> **Description of the task**
Take the listing that follows and copy it precisely.

> **Materials provided**
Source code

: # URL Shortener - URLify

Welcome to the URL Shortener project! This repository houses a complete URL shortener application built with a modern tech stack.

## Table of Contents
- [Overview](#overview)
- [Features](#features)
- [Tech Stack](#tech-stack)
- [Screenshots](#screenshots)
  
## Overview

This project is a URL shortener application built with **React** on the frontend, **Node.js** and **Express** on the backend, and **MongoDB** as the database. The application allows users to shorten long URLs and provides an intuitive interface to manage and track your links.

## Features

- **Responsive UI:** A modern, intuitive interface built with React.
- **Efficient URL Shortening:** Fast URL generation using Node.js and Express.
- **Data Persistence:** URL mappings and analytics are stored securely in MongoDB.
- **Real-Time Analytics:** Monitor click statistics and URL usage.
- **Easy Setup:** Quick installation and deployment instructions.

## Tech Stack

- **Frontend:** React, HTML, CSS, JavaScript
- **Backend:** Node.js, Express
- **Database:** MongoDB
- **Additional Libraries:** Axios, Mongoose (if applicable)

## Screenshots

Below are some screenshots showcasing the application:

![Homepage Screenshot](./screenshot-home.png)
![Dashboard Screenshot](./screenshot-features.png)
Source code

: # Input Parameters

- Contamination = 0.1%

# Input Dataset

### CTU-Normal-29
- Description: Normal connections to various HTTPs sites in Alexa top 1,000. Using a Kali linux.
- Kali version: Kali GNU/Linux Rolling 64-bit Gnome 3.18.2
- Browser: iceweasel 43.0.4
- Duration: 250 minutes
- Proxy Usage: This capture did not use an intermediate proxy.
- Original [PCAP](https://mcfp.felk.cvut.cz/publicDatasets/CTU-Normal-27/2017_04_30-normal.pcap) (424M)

> **Answer for this exercise**
Source code

: # URL Shortener - URLify

Welcome to the URL Shortener project! This repository houses a complete URL shortener application built with a modern tech stack.

## Table of Contents
- [Overview](#overview)
- [Features](#features)
- [Tech Stack](#tech-stack)
- [Screenshots](#screenshots)
  
## Overview

This project is a URL shortener application built with **React** on the frontend, **Node.js** and **Express** on the backend, and **MongoDB** as the database. The application allows users to shorten long URLs and provides an intuitive interface to manage and track your links.

## Features

- **Responsive UI:** A modern, intuitive interface built with React.
- **Efficient URL Shortening:** Fast URL generation using Node.js and Express.
- **Data Persistence:** URL mappings and analytics are stored securely in MongoDB.
- **Real-Time Analytics:** Monitor click statistics and URL usage.
- **Easy Setup:** Quick installation and deployment instructions.

## Tech Stack

- **Frontend:** React, HTML, CSS, JavaScript
- **Backend:** Node.js, Express
- **Database:** MongoDB
- **Additional Libraries:** Axios, Mongoose (if applicable)

## Screenshots

Below are some screenshots showcasing the application:

![Homepage Screenshot](./screenshot-home.png)
![Dashboard Screenshot](./screenshot-features.png)
Source code

: # Input Parameters

- Contamination = 0.1%

# Input Dataset

### CTU-Normal-29
- Description: Normal connections to various HTTPs sites in Alexa top 1,000. Using a Kali linux.
- Kali version: Kali GNU/Linux Rolling 64-bit Gnome 3.18.2
- Browser: iceweasel 43.0.4
- Duration: 250 minutes
- Proxy Usage: This capture did not use an intermediate proxy.
- Original [PCAP](https://mcfp.felk.cvut.cz/publicDatasets/CTU-Normal-27/2017_04_30-normal.pcap) (424M)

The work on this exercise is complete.